Referring to FIG. 6, the Satellites tab page 114 allows the user to select man made satellites 106a (artificial bodies 106a) for inclusion. Up to 16 independent satellites were found sufficient to be included in one particular embodiment. The selections may reside on separate Satellite selection menus 116 traversed via the Previous 118 and Next 108 buttons. A selected Satellite 120 may be specified to orbit around any of the selected Celestials. For example, a drop down menu of Celestials 107 may be invoked by right clicking the Orbits Around box 122 for the Satellite, or other user semantics and images may be used.

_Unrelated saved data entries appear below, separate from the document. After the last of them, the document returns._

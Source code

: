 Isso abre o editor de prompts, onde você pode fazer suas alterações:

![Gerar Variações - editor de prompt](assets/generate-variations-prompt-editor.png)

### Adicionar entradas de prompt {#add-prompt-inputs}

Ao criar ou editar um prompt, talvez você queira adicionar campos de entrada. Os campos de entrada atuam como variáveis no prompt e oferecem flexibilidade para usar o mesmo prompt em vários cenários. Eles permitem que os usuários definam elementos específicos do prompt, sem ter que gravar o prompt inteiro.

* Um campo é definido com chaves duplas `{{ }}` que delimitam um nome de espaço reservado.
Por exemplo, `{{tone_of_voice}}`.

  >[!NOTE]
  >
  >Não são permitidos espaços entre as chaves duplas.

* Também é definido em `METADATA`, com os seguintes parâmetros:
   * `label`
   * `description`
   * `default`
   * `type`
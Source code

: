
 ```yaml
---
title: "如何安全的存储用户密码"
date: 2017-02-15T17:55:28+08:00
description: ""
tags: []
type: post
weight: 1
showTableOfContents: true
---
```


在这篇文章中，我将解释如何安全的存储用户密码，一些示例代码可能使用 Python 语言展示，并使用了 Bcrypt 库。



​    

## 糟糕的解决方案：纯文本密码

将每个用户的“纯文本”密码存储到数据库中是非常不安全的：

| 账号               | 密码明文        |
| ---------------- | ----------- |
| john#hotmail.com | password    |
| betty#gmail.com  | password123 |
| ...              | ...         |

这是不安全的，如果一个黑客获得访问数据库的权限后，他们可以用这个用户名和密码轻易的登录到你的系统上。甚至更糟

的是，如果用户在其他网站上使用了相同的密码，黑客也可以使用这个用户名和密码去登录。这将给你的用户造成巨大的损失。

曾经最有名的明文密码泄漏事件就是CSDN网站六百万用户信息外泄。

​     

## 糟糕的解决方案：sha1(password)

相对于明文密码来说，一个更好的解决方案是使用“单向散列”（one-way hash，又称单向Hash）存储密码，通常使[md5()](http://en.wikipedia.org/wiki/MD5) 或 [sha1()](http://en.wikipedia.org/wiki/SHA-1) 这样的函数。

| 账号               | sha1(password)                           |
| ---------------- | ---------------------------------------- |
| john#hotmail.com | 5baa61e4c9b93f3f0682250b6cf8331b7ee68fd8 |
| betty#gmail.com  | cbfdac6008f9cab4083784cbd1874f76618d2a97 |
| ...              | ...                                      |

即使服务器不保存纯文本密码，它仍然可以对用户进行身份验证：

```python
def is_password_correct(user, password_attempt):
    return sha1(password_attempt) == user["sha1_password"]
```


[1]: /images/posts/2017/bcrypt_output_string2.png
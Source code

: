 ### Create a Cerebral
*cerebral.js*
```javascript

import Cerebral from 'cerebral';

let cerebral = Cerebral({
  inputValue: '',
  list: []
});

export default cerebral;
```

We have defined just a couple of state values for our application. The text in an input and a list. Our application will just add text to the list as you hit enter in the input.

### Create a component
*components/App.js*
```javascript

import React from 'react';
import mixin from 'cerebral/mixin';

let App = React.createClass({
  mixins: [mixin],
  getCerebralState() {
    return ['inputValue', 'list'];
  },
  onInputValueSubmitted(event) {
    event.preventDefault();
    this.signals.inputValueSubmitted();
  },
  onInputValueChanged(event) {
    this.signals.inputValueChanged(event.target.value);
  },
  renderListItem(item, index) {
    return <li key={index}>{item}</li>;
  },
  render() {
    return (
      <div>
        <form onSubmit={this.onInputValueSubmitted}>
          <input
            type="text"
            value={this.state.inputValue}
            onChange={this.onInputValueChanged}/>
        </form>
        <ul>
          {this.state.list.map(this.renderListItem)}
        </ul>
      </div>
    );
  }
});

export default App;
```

A selected Satellite 120 may automatically assume a numeric name or may be given a name or other designation by the user for purposes of discriminating one Satellite 120 from another.

During Simulation, any selected Satellite 120 may appear as part of a Sensor's generated image, may illuminate or eclipse other objects, or do any combination thereof according to the laws of physics.

Referring to FIG. 7 the Vehicles tab page 124 allows the user to select artificial, man made vehicles 130 of any type (or any structure) for inclusion. Up to any desired number of independent Vehicles 130 may be included but half a dozen will handle most needs. The vehicle selections reside on separate Vehicles selection menus 131 that are traversed via the Previous 118 and Next 108 buttons. Selected Vehicles 130 may be specified to reside on any of the selected Celestials 107. A drop down menu of Celestials 107 may be invoked by clicking the Located On box 128 for the Vehicle. More options for user semantics or interactive images for a drop may be installed to suggest more information. For example, a shape, silhouette, or other image may replace or fill a selection box. A selected Vehicle 120 may let the more automatically assume or input a numeric name or certain designations, or may receive a name chosen by the user for purposes of discriminating one Vehicle 130 from another.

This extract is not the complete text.